Sulla polemica tra il meetup di Chiavari del MoVimento 5 Stelle e il consigliere di maggioranza Giovanni Giardini per l’apertura di un nuovo supermercato Gulliver in via Gagliardo, è intervenuto anche l’ex sindaco di Chiavari Roberto Levaggi.

Sulla polemica relativa al supermercato tra il meeetup di Chiavari del M5S e il consigliere di maggioranza, si aggiunge l’ex sindaco

“Giardini  – afferma l’ex primo cittadino – sostiene che “la pratica è un’eredità dell’amministrazione Levaggi”, tirandomi in ballo, come sempre, a sproposito. La proprietà dell’area, che per tanti anni era interessata da insediamento di tipo produttivo e artigianale, presentò una domanda per gli spazi in questione lo scorso anno, in primavera, poco prima della scadenza elettorale. La domanda arrivò direttamente agli uffici, perché questo tipo di pratiche non passano neppure in giunta. Gli uffici protocollano la domanda e agiscono sulla base delle normative idrogeologiche, urbanistiche e commerciali vigenti. Tengo a sottolineare – prosegue Levaggi – che il piano del commercio e la relativa perimetrazione sono state approvate sotto la supervisione della Regione Liguria nel rispetto delle normative nazionali e regionali. Non sta al sindaco né alla parte politica stabilire se tutti i requisiti sono rispettati, ma ai tecnici dei vari settori del Comune. Quando Giardini parla di “eredità” – dice ancora l’ex sindaco – avrei molto da ridire. L’eredità che ho lasciato a questa maggioranza, ben diversa dai 14 milioni di euro di fatture non pagate che trovai io al mio insediamento, si traduce svariati milioni di euro in cassa, un assai cospicuo avanzo di bilancio, progetti approvati e finanziati, tra cui quello enorme e importantissimo della messa in sicurezza del torrente Rupinaro”.

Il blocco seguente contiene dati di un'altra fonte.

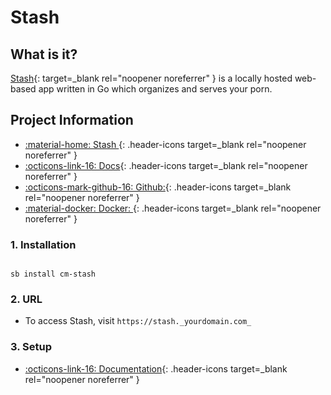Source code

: # Stash

## What is it?

[Stash](https://stashapp.cc/){: target=_blank rel="noopener noreferrer" } is a locally hosted web-based app written in Go which organizes and serves your porn.

## Project Information

- [:material-home: Stash ](https://stashapp.cc/){: .header-icons target=_blank rel="noopener noreferrer" }
- [:octicons-link-16: Docs](https://github.com/stashapp/stash/wiki){: .header-icons target=_blank rel="noopener noreferrer" }
- [:octicons-mark-github-16: Github:](https://github.com/stashapp/stash){: .header-icons target=_blank rel="noopener noreferrer" }
- [:material-docker: Docker: ](https://hub.docker.com/r/stashapp/stash){: .header-icons target=_blank rel="noopener noreferrer" }

### 1. Installation

``` shell

sb install cm-stash

```

### 2. URL

- To access Stash, visit `https://stash._yourdomain.com_`

### 3. Setup

- [:octicons-link-16: Documentation](https://github.com/stashapp/stash/wiki){: .header-icons target=_blank rel="noopener noreferrer" }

“L’amministrazione, di cui Giardini, per quanto sgomiti, rappresenta una comparsa totalmente ininfluente, sta lavorando su questa “eredità”, che quindi non ritengo così disdicevole”.

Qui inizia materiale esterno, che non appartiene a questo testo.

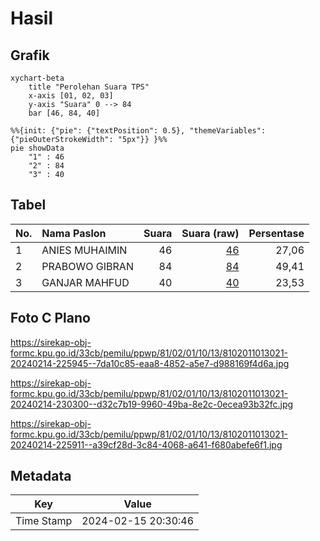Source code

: # Hasil

## Grafik

```mermaid
xychart-beta
    title "Perolehan Suara TPS"
    x-axis [01, 02, 03]
    y-axis "Suara" 0 --> 84
    bar [46, 84, 40]
```

```mermaid
%%{init: {"pie": {"textPosition": 0.5}, "themeVariables": {"pieOuterStrokeWidth": "5px"}} }%%
pie showData
    "1" : 46
    "2" : 84
    "3" : 40
```

## Tabel

| No. | Nama Paslon    | Suara | Suara (raw) | Persentase |
|:--- |:-------------- | -----:| -----------:| ----------:|
| 1   | ANIES MUHAIMIN | 46    | [46][p-1]   | 27,06      |
| 2   | PRABOWO GIBRAN | 84    | [84][p-2]   | 49,41      |
| 3   | GANJAR MAHFUD  | 40    | [40][p-3]   | 23,53      |


[p-1]: https://github.com/gigit-pemilu/pemilu-2024-81-maluku/blob/main/pilpres/hitung-suara/sub/81-maluku/sub/02-maluku-tenggara/sub/01-kei-kecil/sub/1013-ohoijang-watdek/sub/021-tps/sub/paslon-1.txt
[p-2]: https://github.com/gigit-pemilu/pemilu-2024-81-maluku/blob/main/pilpres/hitung-suara/sub/81-maluku/sub/02-maluku-tenggara/sub/01-kei-kecil/sub/1013-ohoijang-watdek/sub/021-tps/sub/paslon-2.txt
[p-3]: https://github.com/gigit-pemilu/pemilu-2024-81-maluku/blob/main/pilpres/hitung-suara/sub/81-maluku/sub/02-maluku-tenggara/sub/01-kei-kecil/sub/1013-ohoijang-watdek/sub/021-tps/sub/paslon-3.txt

## Foto C Plano

https://sirekap-obj-formc.kpu.go.id/33cb/pemilu/ppwp/81/02/01/10/13/8102011013021-20240214-225945--7da10c85-eaa8-4852-a5e7-d988169f4d6a.jpg

https://sirekap-obj-formc.kpu.go.id/33cb/pemilu/ppwp/81/02/01/10/13/8102011013021-20240214-230300--d32c7b19-9960-49ba-8e2c-0ecea93b32fc.jpg

https://sirekap-obj-formc.kpu.go.id/33cb/pemilu/ppwp/81/02/01/10/13/8102011013021-20240214-225911--a39cf28d-3c84-4068-a641-f680abefe6f1.jpg


## Metadata

| Key        | Value               |
| ---------- | ------------------- |
| Time Stamp | 2024-02-15 20:30:46 |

“L’amministrazione, di cui Giardini, per quanto sgomiti, rappresenta una comparsa totalmente ininfluente, sta lavorando su questa “eredità”, che quindi non ritengo così disdicevole. Tornando al supermercato, e detto dei motivi tecnici, faccio però presente che l’attuale maggioranza ha tutti gli strumenti politici per bloccare questa apertura, assumendosi pienamente la propria responsabilità, come recentemente ha dichiarato l’assessore competente al commercio. Non si capisce pertanto il morboso interesse del consigliere Giardini sulla pratica. Si parla di monetizzazioni di trecentomila euro: l’amministrazione Di Capua deve decidere se, a fronte di una cassa con svariati milioni di euro e cospicuo avanzo di amministrazione, ha senso o no incassare questa cifra e autorizzare il supermercato. Altrimenti – ribadisce Levaggi – ha gli strumenti politici per poter fermare l’apertura. Giardini e la giunta comunale imparino a camminare con le proprie gambe e a prendere le decisioni che ritengono più opportune nell’interesse dei chiavaresi, senza continuare a rivangare il passato con un atteggiamento più consono ai bambini del nido che ad amministratori degni di questo nome”.